- [About this exercise]
For the listing below, print exactly the lines from the line with "بدخولك في العلم." to the line with "هؤلاء وصبرهم واحتسابهم.", both included, and nothing beyond them.

- [Given records]
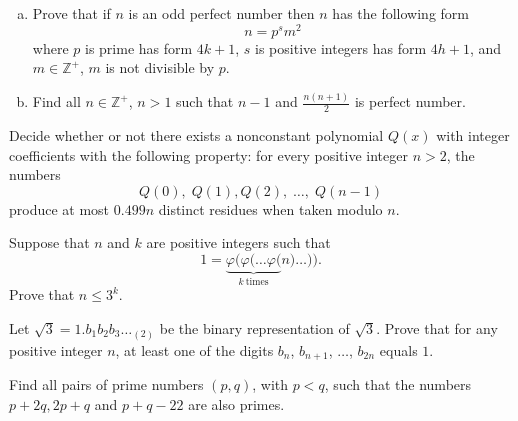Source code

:\documentclass[problems.tex]{subfile}
\begin{document}
	
	
	\begin{problem}[USAMO 2016]
		$ $
		\begin{enumerate}[(a)]
			\item Prove that if $n$ is an odd perfect number then $n$ has the following form \[ n=p^sm^2 \]where $p$ is prime has form $4k+1$, $s$ is positive integers has form $4h+1$, and $m\in\mathbb{Z}^+$, $m$ is not divisible by $p$.
			\item Find all $n\in\mathbb{Z}^+$, $n>1$ such that $n-1$ and $\frac{n(n+1)}{2}$ is perfect number.
		\end{enumerate}
	\end{problem}
	
	
	
	\begin{problem}
		Decide whether or not there exists a nonconstant polynomial $Q(x)$ with integer coefficients with the following property: for every positive integer $n > 2$, the numbers \[ Q(0), \; Q(1), Q(2), \; \dots, \; Q(n-1) \]produce at most $0.499n$ distinct residues when taken modulo $n$. %
	\end{problem}
	
	
	
	\begin{problem}
		Suppose that $n$ and $k$ are positive integers such that \[ 1 = \underbrace{\varphi( \varphi( \dots \varphi(}_{k\ \text{times}} n) \dots )). \]Prove that $n \le 3^k$. %
	\end{problem}
	
	
	\begin{problem}
		Let $\sqrt 3 = 1.b_1b_2b_3 \dots _{(2)}$ be the binary representation of $\sqrt 3$. Prove that for any positive integer $n$, at least one of the digits $b_n$, $b_{n+1}$, $\dots$, $b_{2n}$ equals $1$. %
	\end{problem}
	
	
	
	
	\begin{problem}
		Find all pairs of prime numbers $(p, q)$, with $p <q$, such that the numbers $p + 2q, 2p + q$ and $p + q - 22$ are also primes.
	\end{problem}
	
\end{document}
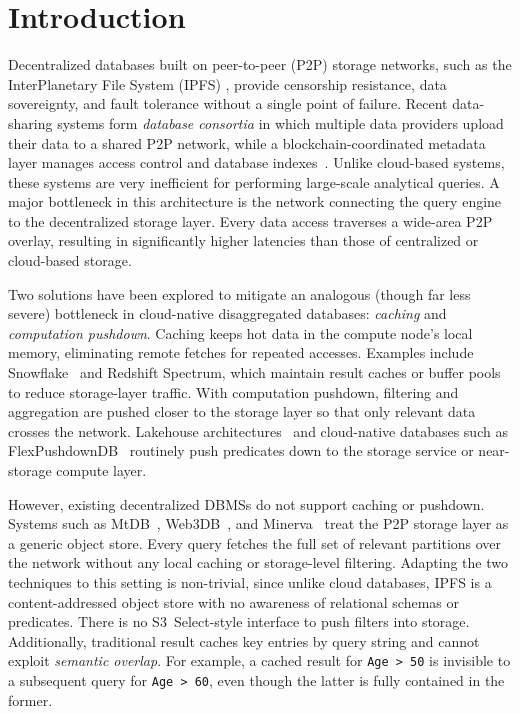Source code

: \section{Introduction}

Decentralized databases built on peer-to-peer (P2P) storage networks, such as the InterPlanetary File System (IPFS) \cite{benet2014ipfs}, provide censorship resistance, data sovereignty, and fault tolerance without a single point of failure. Recent data-sharing systems form \emph{database consortia} in which multiple data providers upload their data to a shared P2P network, while a blockchain-coordinated metadata layer manages access control and database indexes~\cite {hossain2025mtdb, mukherjee2025web3db}. Unlike cloud-based systems\cite{dageville2016snowflake,hunt2018s3, pandis2021evolution}, these systems are very inefficient for performing large-scale analytical queries. A major bottleneck in this architecture is the network connecting the query engine to the decentralized storage layer. Every data access traverses a wide-area P2P overlay, resulting in significantly higher latencies than those of centralized or cloud-based storage.

Two solutions have been explored to mitigate an analogous (though far less severe) bottleneck in cloud-native disaggregated databases: \emph{caching} and \emph{computation pushdown}. Caching keeps hot data in the compute node's local memory, eliminating remote fetches for repeated accesses. Examples include Snowflake~\cite{dageville2016snowflake} and Redshift Spectrum\cite{pandis2021evolution}, which maintain result caches or buffer pools to reduce storage-layer traffic. With computation pushdown, filtering and aggregation are pushed closer to the storage layer so that only relevant data crosses the network. Lakehouse architectures~\cite{armbrust2021lakehouse} and cloud-native databases such as FlexPushdownDB~\cite{yang2021flexpushdowndb} routinely push predicates down to the storage service or near-storage compute layer.

However, existing decentralized DBMSs do not support caching or pushdown. Systems such as MtDB~\cite{hossain2025mtdb}, Web3DB~\cite{mukherjee2025web3db}, and Minerva~\cite{yao2024minerva} treat the P2P storage layer as a generic object store. Every query fetches the full set of relevant partitions over the network without any local caching or storage-level filtering. Adapting the two techniques to this setting is non-trivial, since unlike cloud databases, IPFS is a content-addressed object store with no awareness of relational schemas or predicates. There is no S3~Select-style\cite{hunt2018s3} interface to push filters into storage. Additionally, traditional result caches key entries by query string and cannot exploit \emph{semantic overlap}. For example, a cached result for \texttt{Age~>~50} is invisible to a subsequent query for \texttt{Age~>~60}, even though the latter is fully contained in the former.

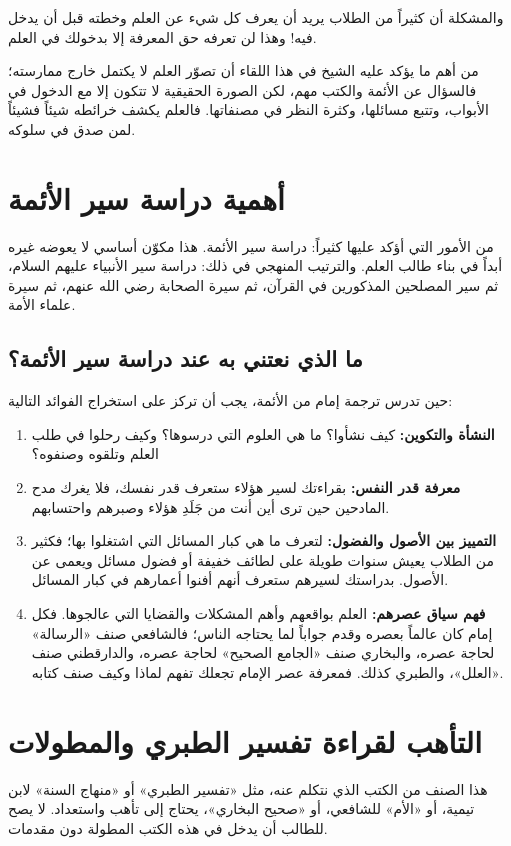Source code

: والمشكلة أن كثيراً من الطلاب يريد أن يعرف كل شيء عن العلم وخطته قبل أن يدخل فيه! وهذا لن تعرفه حق المعرفة إلا بدخولك في العلم.

\begin{fawaid}
من أهم ما يؤكد عليه الشيخ في هذا اللقاء أن تصوّر العلم لا يكتمل خارج ممارسته؛ فالسؤال عن الأئمة والكتب مهم، لكن الصورة الحقيقية لا تتكون إلا مع الدخول في الأبواب، وتتبع مسائلها، وكثرة النظر في مصنفاتها. فالعلم يكشف خرائطه شيئاً فشيئاً لمن صدق في سلوكه.
\end{fawaid}

\section{أهمية دراسة سير الأئمة}
من الأمور التي أؤكد عليها كثيراً: دراسة سير الأئمة. هذا مكوّن أساسي لا يعوضه غيره أبداً في بناء طالب العلم. والترتيب المنهجي في ذلك: دراسة سير الأنبياء عليهم السلام، ثم سير المصلحين المذكورين في القرآن، ثم سيرة الصحابة رضي الله عنهم، ثم سيرة علماء الأمة.

\subsection{ما الذي نعتني به عند دراسة سير الأئمة؟}
حين تدرس ترجمة إمام من الأئمة، يجب أن تركز على استخراج الفوائد التالية:
\begin{enumerate}
    \item \textbf{النشأة والتكوين:} كيف نشأوا؟ ما هي العلوم التي درسوها؟ وكيف رحلوا في طلب العلم وتلقوه وصنفوه؟
    \item \textbf{معرفة قدر النفس:} بقراءتك لسير هؤلاء ستعرف قدر نفسك، فلا يغرك مدح المادحين حين ترى أين أنت من جَلَدِ هؤلاء وصبرهم واحتسابهم.
    \item \textbf{التمييز بين الأصول والفضول:} لتعرف ما هي كبار المسائل التي اشتغلوا بها؛ فكثير من الطلاب يعيش سنوات طويلة على لطائف خفيفة أو فضول مسائل ويعمى عن الأصول. بدراستك لسيرهم ستعرف أنهم أفنوا أعمارهم في كبار المسائل.
    \item \textbf{فهم سياق عصرهم:} العلم بواقعهم وأهم المشكلات والقضايا التي عالجوها. فكل إمام كان عالماً بعصره وقدم جواباً لما يحتاجه الناس؛ فالشافعي صنف «الرسالة» لحاجة عصره، والبخاري صنف «الجامع الصحيح» لحاجة عصره، والدارقطني صنف «العلل»، والطبري كذلك. فمعرفة عصر الإمام تجعلك تفهم لماذا وكيف صنف كتابه.
\end{enumerate}

\separator

\section{التأهب لقراءة تفسير الطبري والمطولات}
هذا الصنف من الكتب الذي نتكلم عنه، مثل «تفسير الطبري» أو «منهاج السنة» لابن تيمية، أو «الأم» للشافعي، أو «صحيح البخاري»، يحتاج إلى تأهب واستعداد. لا يصح للطالب أن يدخل في هذه الكتب المطولة دون مقدمات.

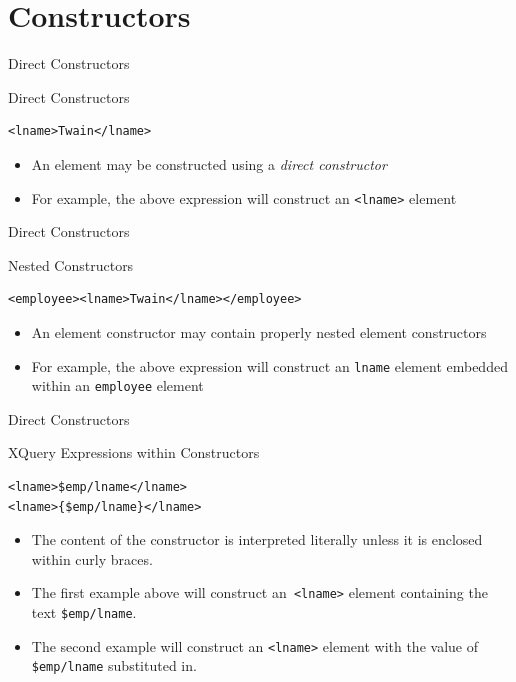 \documentclass[svgnames]{beamer}
\begin{document}
\section{Constructors}

\begin{frame}[fragile]{Direct Constructors}
\small
\begin{block}{Direct Constructors}
\begin{verbatim}
<lname>Twain</lname>
\end{verbatim}
\end{block}
\normalsize
\begin{itemize}
	\item An element may be constructed using a \emph{direct constructor}
	\item For example, the above expression will construct an \texttt{<lname>} element
\end{itemize}
\end{frame}

\begin{frame}[fragile]{Direct Constructors}
\small
\begin{block}{Nested Constructors}
\begin{verbatim}
<employee><lname>Twain</lname></employee>
\end{verbatim}
\end{block}
\normalsize
\begin{itemize}
	\item An element constructor may contain properly nested element constructors
	\item For example, the above expression will construct an \texttt{lname} element embedded within an \texttt{employee} element
\end{itemize}
\end{frame}

\begin{frame}[fragile]{Direct Constructors}
\small
\begin{block}{XQuery Expressions within Constructors}
\begin{verbatim}
<lname>$emp/lname</lname>
<lname>{$emp/lname}</lname>
\end{verbatim}
\end{block}
\normalsize
\begin{itemize}
	\item The content of the constructor is interpreted literally unless it is enclosed within curly braces.
	\item The first example above will construct an\texttt{ <lname>} element containing the text \texttt{\$emp/lname}.
	\item The second example will construct an \texttt{<lname>} element with the value of \texttt{\$emp/lname} substituted in.
\end{itemize}
\end{frame}
\end{document}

- [Result of this task]
: والمشكلة أن كثيراً من الطلاب يريد أن يعرف كل شيء عن العلم وخطته قبل أن يدخل فيه! وهذا لن تعرفه حق المعرفة إلا بدخولك في العلم.

\begin{fawaid}
من أهم ما يؤكد عليه الشيخ في هذا اللقاء أن تصوّر العلم لا يكتمل خارج ممارسته؛ فالسؤال عن الأئمة والكتب مهم، لكن الصورة الحقيقية لا تتكون إلا مع الدخول في الأبواب، وتتبع مسائلها، وكثرة النظر في مصنفاتها. فالعلم يكشف خرائطه شيئاً فشيئاً لمن صدق في سلوكه.
\end{fawaid}

\section{أهمية دراسة سير الأئمة}
من الأمور التي أؤكد عليها كثيراً: دراسة سير الأئمة. هذا مكوّن أساسي لا يعوضه غيره أبداً في بناء طالب العلم. والترتيب المنهجي في ذلك: دراسة سير الأنبياء عليهم السلام، ثم سير المصلحين المذكورين في القرآن، ثم سيرة الصحابة رضي الله عنهم، ثم سيرة علماء الأمة.

\subsection{ما الذي نعتني به عند دراسة سير الأئمة؟}
حين تدرس ترجمة إمام من الأئمة، يجب أن تركز على استخراج الفوائد التالية:
\begin{enumerate}
    \item \textbf{النشأة والتكوين:} كيف نشأوا؟ ما هي العلوم التي درسوها؟ وكيف رحلوا في طلب العلم وتلقوه وصنفوه؟
    \item \textbf{معرفة قدر النفس:} بقراءتك لسير هؤلاء ستعرف قدر نفسك، فلا يغرك مدح المادحين حين ترى أين أنت من جَلَدِ هؤلاء وصبرهم واحتسابهم.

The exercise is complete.